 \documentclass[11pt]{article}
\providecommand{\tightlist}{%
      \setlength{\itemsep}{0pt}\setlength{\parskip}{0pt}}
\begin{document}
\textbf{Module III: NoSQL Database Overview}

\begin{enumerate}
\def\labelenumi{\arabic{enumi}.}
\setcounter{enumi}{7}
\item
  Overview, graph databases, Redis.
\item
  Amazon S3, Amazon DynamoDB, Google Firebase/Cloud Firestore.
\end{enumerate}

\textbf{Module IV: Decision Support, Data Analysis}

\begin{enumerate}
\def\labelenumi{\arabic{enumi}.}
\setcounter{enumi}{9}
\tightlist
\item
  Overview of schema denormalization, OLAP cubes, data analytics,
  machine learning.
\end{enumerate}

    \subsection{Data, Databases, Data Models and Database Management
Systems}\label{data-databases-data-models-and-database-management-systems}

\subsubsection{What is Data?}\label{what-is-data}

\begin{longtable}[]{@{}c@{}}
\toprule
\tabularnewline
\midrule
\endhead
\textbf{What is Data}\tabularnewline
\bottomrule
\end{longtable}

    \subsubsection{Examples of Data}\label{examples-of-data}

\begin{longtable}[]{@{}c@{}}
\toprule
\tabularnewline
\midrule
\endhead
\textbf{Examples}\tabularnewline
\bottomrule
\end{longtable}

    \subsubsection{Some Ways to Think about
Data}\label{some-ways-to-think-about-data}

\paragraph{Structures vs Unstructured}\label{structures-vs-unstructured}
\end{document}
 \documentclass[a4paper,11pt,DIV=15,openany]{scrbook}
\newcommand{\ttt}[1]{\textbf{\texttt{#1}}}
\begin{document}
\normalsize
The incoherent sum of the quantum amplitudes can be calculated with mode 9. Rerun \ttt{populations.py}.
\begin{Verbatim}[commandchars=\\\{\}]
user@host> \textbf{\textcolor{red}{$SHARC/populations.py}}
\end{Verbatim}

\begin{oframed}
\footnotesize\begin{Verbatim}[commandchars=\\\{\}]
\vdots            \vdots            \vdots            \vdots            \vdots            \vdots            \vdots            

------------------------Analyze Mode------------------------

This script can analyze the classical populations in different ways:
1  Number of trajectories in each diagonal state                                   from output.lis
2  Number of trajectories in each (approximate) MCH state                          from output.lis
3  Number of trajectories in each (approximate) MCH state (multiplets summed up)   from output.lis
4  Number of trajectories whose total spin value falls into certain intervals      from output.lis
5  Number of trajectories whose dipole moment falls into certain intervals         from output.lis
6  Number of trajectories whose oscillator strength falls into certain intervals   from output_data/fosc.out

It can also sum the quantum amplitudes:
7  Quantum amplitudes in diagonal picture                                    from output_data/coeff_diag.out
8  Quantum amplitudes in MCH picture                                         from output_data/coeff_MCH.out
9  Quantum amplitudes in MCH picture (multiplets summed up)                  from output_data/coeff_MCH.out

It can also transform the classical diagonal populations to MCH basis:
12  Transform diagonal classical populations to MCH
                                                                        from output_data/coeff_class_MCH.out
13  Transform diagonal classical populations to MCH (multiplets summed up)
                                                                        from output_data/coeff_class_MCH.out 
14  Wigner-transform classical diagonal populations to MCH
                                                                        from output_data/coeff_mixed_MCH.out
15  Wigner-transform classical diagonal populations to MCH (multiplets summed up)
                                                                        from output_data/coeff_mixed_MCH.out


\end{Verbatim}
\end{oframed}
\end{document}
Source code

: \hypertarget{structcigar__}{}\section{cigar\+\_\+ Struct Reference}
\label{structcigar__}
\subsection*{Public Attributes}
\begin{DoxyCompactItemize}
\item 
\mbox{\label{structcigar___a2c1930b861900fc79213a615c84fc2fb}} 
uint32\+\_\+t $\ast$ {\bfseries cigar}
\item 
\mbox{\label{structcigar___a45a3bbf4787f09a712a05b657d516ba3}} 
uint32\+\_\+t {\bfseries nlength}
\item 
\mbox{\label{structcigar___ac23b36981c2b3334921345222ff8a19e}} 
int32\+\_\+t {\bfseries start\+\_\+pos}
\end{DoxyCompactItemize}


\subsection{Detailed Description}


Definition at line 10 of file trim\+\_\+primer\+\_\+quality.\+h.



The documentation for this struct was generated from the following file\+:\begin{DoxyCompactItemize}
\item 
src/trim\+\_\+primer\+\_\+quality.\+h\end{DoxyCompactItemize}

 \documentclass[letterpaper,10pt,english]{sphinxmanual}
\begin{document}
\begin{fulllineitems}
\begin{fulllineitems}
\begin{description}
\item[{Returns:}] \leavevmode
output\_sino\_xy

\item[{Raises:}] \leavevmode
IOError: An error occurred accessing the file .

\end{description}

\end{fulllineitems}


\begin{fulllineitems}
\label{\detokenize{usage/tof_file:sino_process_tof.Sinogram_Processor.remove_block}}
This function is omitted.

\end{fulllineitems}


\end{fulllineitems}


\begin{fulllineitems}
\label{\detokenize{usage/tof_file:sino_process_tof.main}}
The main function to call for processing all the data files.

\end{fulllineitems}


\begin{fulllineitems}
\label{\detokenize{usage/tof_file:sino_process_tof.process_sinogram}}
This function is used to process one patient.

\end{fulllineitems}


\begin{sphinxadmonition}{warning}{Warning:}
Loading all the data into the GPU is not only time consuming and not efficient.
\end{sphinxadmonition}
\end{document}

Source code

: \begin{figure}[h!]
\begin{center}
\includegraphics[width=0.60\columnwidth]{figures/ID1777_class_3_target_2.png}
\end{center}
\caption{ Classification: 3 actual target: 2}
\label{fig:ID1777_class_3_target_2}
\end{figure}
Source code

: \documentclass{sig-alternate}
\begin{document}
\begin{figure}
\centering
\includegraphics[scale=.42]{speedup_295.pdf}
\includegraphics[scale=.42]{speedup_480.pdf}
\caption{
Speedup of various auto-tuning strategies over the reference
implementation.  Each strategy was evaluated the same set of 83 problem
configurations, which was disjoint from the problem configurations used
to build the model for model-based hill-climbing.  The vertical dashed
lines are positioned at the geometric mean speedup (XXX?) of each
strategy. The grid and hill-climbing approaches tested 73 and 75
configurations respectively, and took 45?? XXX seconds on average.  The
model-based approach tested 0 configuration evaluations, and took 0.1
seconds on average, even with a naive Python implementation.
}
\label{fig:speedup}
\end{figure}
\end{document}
⁂
What you will do - In the entries above, find the line holding "to build the" and the line holding "configurations respectively, and"; print both of them and every line between, exactly, and nothing else.

Task solution -
to build the model for model-based hill-climbing.  The vertical dashed
lines are positioned at the geometric mean speedup (XXX?) of each
strategy. The grid and hill-climbing approaches tested 73 and 75
configurations respectively, and took 45?? XXX seconds on average.  The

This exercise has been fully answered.